▶ [WORK INSTRUCTIONS]
Filter these entries down to the lines that hold the word "Newsletter", and show each of them.

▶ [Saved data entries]
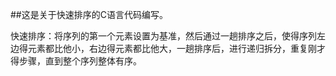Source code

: ##这是关于快速排序的C语言代码编写。

快速排序：将序列的第一个元素设置为基准，然后通过一趟排序之后，使得序列左边得元素都比他小，右边得元素都比他大，一趟排序后，进行递归拆分，重复刚才得步骤，直到整个序列整体有序。
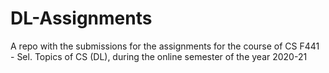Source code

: # DL-Assignments
A repo with the submissions for the assignments for the course of CS F441 - Sel. Topics of CS (DL), during the online semester of the year 2020-21
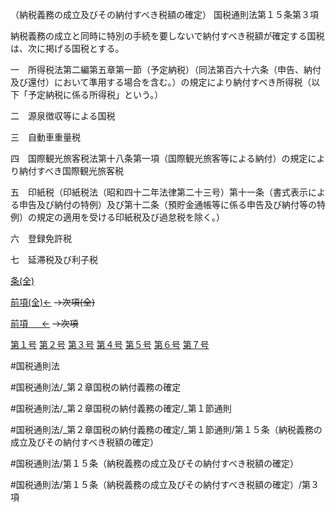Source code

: （納税義務の成立及びその納付すべき税額の確定）
国税通則法第１５条第３項

納税義務の成立と同時に特別の手続を要しないで納付すべき税額が確定する国税は、次に掲げる国税とする。

一　所得税法第二編第五章第一節（予定納税）（同法第百六十六条（申告、納付及び還付）において準用する場合を含む。）の規定により納付すべき所得税（以下「予定納税に係る所得税」という。）

二　源泉徴収等による国税

三　自動車重量税

四　国際観光旅客税法第十八条第一項（国際観光旅客等による納付）の規定により納付すべき国際観光旅客税

五　印紙税（印紙税法（昭和四十二年法律第二十三号）第十一条（書式表示による申告及び納付の特例）及び第十二条（預貯金通帳等に係る申告及び納付等の特例）の規定の適用を受ける印紙税及び過怠税を除く。）

六　登録免許税

七　延滞税及び利子税

[条(全)](国税通則法＿＿＿＿＿第１５条_.md)

[前項(全)←](国税通則法＿＿＿＿＿第１５条第２項_.md)  ~~→次項(全)~~

[前項 　 ←](国税通則法＿＿＿＿＿第１５条第２項.md)  ~~→次項~~

[第１号](国税通則法＿＿＿＿＿第１５条第３項第１号.md)  [第２号](国税通則法＿＿＿＿＿第１５条第３項第２号.md)  [第３号](国税通則法＿＿＿＿＿第１５条第３項第３号.md)  [第４号](国税通則法＿＿＿＿＿第１５条第３項第４号.md)  [第５号](国税通則法＿＿＿＿＿第１５条第３項第５号.md)  [第６号](国税通則法＿＿＿＿＿第１５条第３項第６号.md)  [第７号](国税通則法＿＿＿＿＿第１５条第３項第７号.md)  

#国税通則法

#国税通則法/_第２章国税の納付義務の確定

#国税通則法/_第２章国税の納付義務の確定/_第１節通則

#国税通則法/_第２章国税の納付義務の確定/_第１節通則/第１５条（納税義務の成立及びその納付すべき税額の確定）

#国税通則法/第１５条（納税義務の成立及びその納付すべき税額の確定）

#国税通則法/第１５条（納税義務の成立及びその納付すべき税額の確定）/第３項

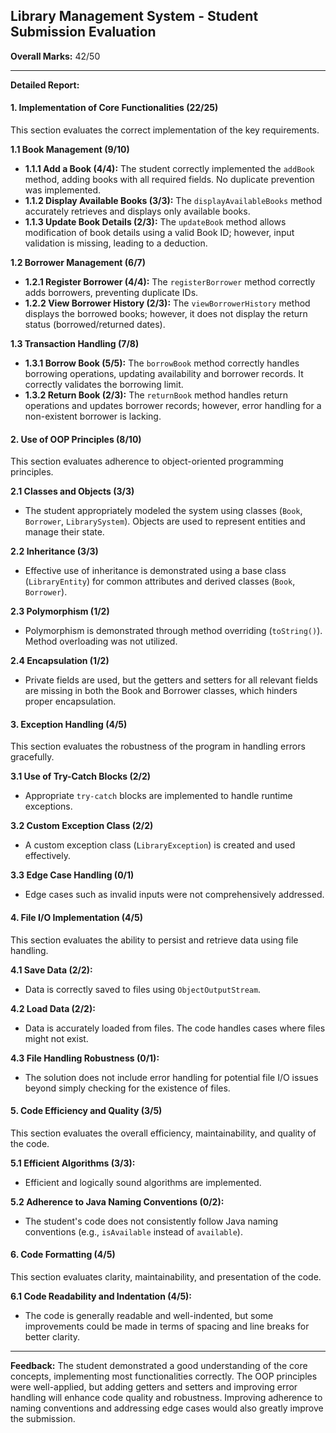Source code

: ## Library Management System - Student Submission Evaluation

**Overall Marks:** 42/50

---

**Detailed Report:**

#### **1. Implementation of Core Functionalities (22/25)**
This section evaluates the correct implementation of the key requirements.

**1.1 Book Management (9/10)**
* **1.1.1 Add a Book (4/4):** The student correctly implemented the `addBook` method, adding books with all required fields.  No duplicate prevention was implemented.
* **1.1.2 Display Available Books (3/3):** The `displayAvailableBooks` method accurately retrieves and displays only available books.
* **1.1.3 Update Book Details (2/3):** The `updateBook` method allows modification of book details using a valid Book ID; however, input validation is missing, leading to a deduction.

**1.2 Borrower Management (6/7)**
* **1.2.1 Register Borrower (4/4):** The `registerBorrower` method correctly adds borrowers, preventing duplicate IDs.
* **1.2.2 View Borrower History (2/3):**  The `viewBorrowerHistory` method displays the borrowed books; however, it does not display the return status (borrowed/returned dates).

**1.3 Transaction Handling (7/8)**
* **1.3.1 Borrow Book (5/5):** The `borrowBook` method correctly handles borrowing operations, updating availability and borrower records.  It correctly validates the borrowing limit.
* **1.3.2 Return Book (2/3):** The `returnBook` method handles return operations and updates borrower records; however, error handling for a non-existent borrower is lacking.


#### **2. Use of OOP Principles (8/10)**
This section evaluates adherence to object-oriented programming principles.

**2.1 Classes and Objects (3/3)**
* The student appropriately modeled the system using classes (`Book`, `Borrower`, `LibrarySystem`). Objects are used to represent entities and manage their state.

**2.2 Inheritance (3/3)**
* Effective use of inheritance is demonstrated using a base class (`LibraryEntity`) for common attributes and derived classes (`Book`, `Borrower`).

**2.3 Polymorphism (1/2)**
* Polymorphism is demonstrated through method overriding (`toString()`).  Method overloading was not utilized.

**2.4 Encapsulation (1/2)**
* Private fields are used, but the getters and setters for all relevant fields are missing in both the Book and Borrower classes, which hinders proper encapsulation.


#### **3. Exception Handling (4/5)**
This section evaluates the robustness of the program in handling errors gracefully.

**3.1 Use of Try-Catch Blocks (2/2)**
* Appropriate `try-catch` blocks are implemented to handle runtime exceptions.

**3.2 Custom Exception Class (2/2)**
* A custom exception class (`LibraryException`) is created and used effectively.

**3.3 Edge Case Handling (0/1)**
*  Edge cases such as invalid inputs were not comprehensively addressed.


#### **4. File I/O Implementation (4/5)**
This section evaluates the ability to persist and retrieve data using file handling.

**4.1 Save Data (2/2):**
* Data is correctly saved to files using `ObjectOutputStream`.

**4.2 Load Data (2/2):**
* Data is accurately loaded from files.  The code handles cases where files might not exist.

**4.3 File Handling Robustness (0/1):**
*  The solution does not include error handling for potential file I/O issues beyond simply checking for the existence of files.


#### **5. Code Efficiency and Quality (3/5)**
This section evaluates the overall efficiency, maintainability, and quality of the code.

**5.1 Efficient Algorithms (3/3):**
* Efficient and logically sound algorithms are implemented.

**5.2 Adherence to Java Naming Conventions (0/2):**
* The student's code does not consistently follow Java naming conventions (e.g., `isAvailable` instead of `available`).


#### **6. Code Formatting (4/5)**
This section evaluates clarity, maintainability, and presentation of the code.

**6.1 Code Readability and Indentation (4/5):**
* The code is generally readable and well-indented, but some improvements could be made in terms of spacing and line breaks for better clarity.

---

**Feedback:**
The student demonstrated a good understanding of the core concepts, implementing most functionalities correctly.  The OOP principles were well-applied, but adding getters and setters and improving error handling will enhance code quality and robustness.  Improving adherence to naming conventions and addressing edge cases would also greatly improve the submission.
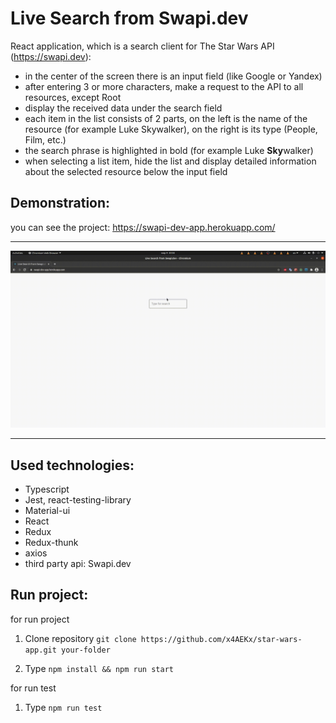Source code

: # Live Search from Swapi.dev

React application, which is a search client for The Star Wars API (https://swapi.dev):

- in the center of the screen there is an input field (like Google or Yandex)
- after entering 3 or more characters, make a request to the API to all resources, except Root
- display the received data under the search field
- each item in the list consists of 2 parts, on the left is the name of the resource (for example Luke Skywalker), on the right is its type (People, Film, etc.)
- the search phrase is highlighted in bold (for example Luke **Sky**walker)
- when selecting a list item, hide the list and display detailed information about the selected resource below the input field

## Demonstration:

you can see the project:
https://swapi-dev-app.herokuapp.com/

---

![Cone image](https://github.com/x4aekx/star-wars-app/raw/main/src/image/swapi.gif)

---

## Used technologies:

- Typescript
- Jest, react-testing-library
- Material-ui
- React
- Redux
- Redux-thunk
- axios
- third party api: Swapi.dev

## Run project:

for run project

1. Clone repository
   `git clone https://github.com/x4AEKx/star-wars-app.git your-folder`

1. Type
   `npm install && npm run start`

for run test

1. Type
   `npm run test`
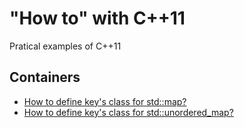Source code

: # "How to" with C++11
Pratical examples of C++11
## Containers
* [How to define key's class for std::map?](./learn_map.cpp)
* [How to define key's class for std::unordered_map?](./learn_unordered_map.cpp)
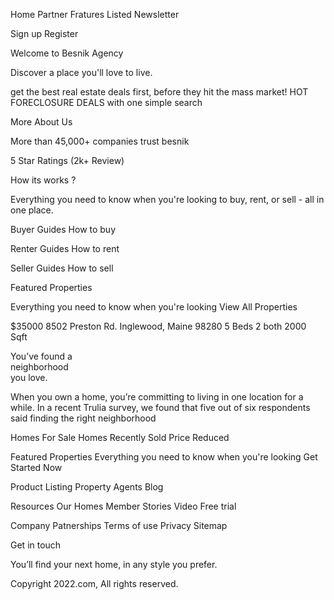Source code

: <!-- Hero-section-start -->
Home 
Partner 
Fratures
Listed
Newsletter

Sign up
Register

Welcome to Besnik Agency

Discover a place you'll love to live.

get the best real estate deals first, before they hit the mass market! HOT FORECLOSURE DEALS with one simple search

More About Us
<!-- Hero-section-end -->
<!-- partner-section-start -->
More than 45,000+ companies trust besnik

5 Star Ratings (2k+ Review)
<!-- partner-section-end -->
<!-- Hows-its-work-start -->
How its works ?

Everything you need to know when you're looking to buy, rent, or sell - all in one place.

 Buyer Guides
 How to buy

 Renter Guides
 How to rent

 Seller Guides
 How to sell
<!-- Hows-its-work-end -->
<!-- Featured-Properties-start -->
Featured Properties

Everything you need to know when you're looking
 View All Properties

 $35000
 8502 Preston Rd. Inglewood, Maine 98280
  5 Beds
  2 both
  2000 Sqft
<!-- Featured-Properties-end -->
<!-- Feature-02-start -->
You’ve found a <br> neighborhood <br> you love.

 When you own a home, you’re committing to living in one location for a while. In a recent Trulia survey, we found that five out of six respondents said finding the right neighborhood

  Homes For Sale
  Homes Recently Sold
  Price Reduced
<!-- Feature-02-end -->
<!-- Newsletter-start -->
Featured Properties
 Everything you need to know when you're looking
Get Started Now
<!-- Newsletter-end -->
<!-- Footer-start -->
Product
 Listing
 Property
 Agents
 Blog

Resources
 Our Homes
 Member Stories
 Video
 Free trial

Company
 Patnerships
 Terms of use
 Privacy
 Sitemap

Get in touch

You’ll find your next home, in any style you prefer.

Copyright 2022.com, All rights reserved.
<!-- Footer-end -->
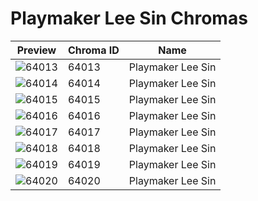 # Playmaker Lee Sin Chromas

| Preview | Chroma ID | Name |
|---------|-----------|------|
| ![64013](https://raw.communitydragon.org/latest/plugins/rcp-be-lol-game-data/global/default/v1/champion-chroma-images/64/64013.png) | 64013 | Playmaker Lee Sin |
| ![64014](https://raw.communitydragon.org/latest/plugins/rcp-be-lol-game-data/global/default/v1/champion-chroma-images/64/64014.png) | 64014 | Playmaker Lee Sin |
| ![64015](https://raw.communitydragon.org/latest/plugins/rcp-be-lol-game-data/global/default/v1/champion-chroma-images/64/64015.png) | 64015 | Playmaker Lee Sin |
| ![64016](https://raw.communitydragon.org/latest/plugins/rcp-be-lol-game-data/global/default/v1/champion-chroma-images/64/64016.png) | 64016 | Playmaker Lee Sin |
| ![64017](https://raw.communitydragon.org/latest/plugins/rcp-be-lol-game-data/global/default/v1/champion-chroma-images/64/64017.png) | 64017 | Playmaker Lee Sin |
| ![64018](https://raw.communitydragon.org/latest/plugins/rcp-be-lol-game-data/global/default/v1/champion-chroma-images/64/64018.png) | 64018 | Playmaker Lee Sin |
| ![64019](https://raw.communitydragon.org/latest/plugins/rcp-be-lol-game-data/global/default/v1/champion-chroma-images/64/64019.png) | 64019 | Playmaker Lee Sin |
| ![64020](https://raw.communitydragon.org/latest/plugins/rcp-be-lol-game-data/global/default/v1/champion-chroma-images/64/64020.png) | 64020 | Playmaker Lee Sin |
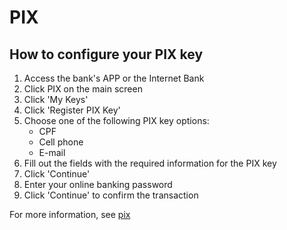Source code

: # PIX
## How to configure your PIX key

1. Access the bank's APP or the Internet Bank
2. Click PIX on the main screen 
3. Click 'My Keys'  
4. Click 'Register PIX Key'
5. Choose one of the following PIX key options:
   - CPF
   - Cell phone
   - E-mail
6. Fill out the fields with the required information for the PIX key
7. Click 'Continue' 
8. Enter your online banking password  
9. Click 'Continue' to confirm the transaction 

For more information, see  [pix](/home/michellemiquelin/Documentos/Knowledge/Technical_Writer/aboutPix)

▶ [SOLUTION FOR THIS TASK]
Newsletter
<!-- Newsletter-start -->
<!-- Newsletter-end -->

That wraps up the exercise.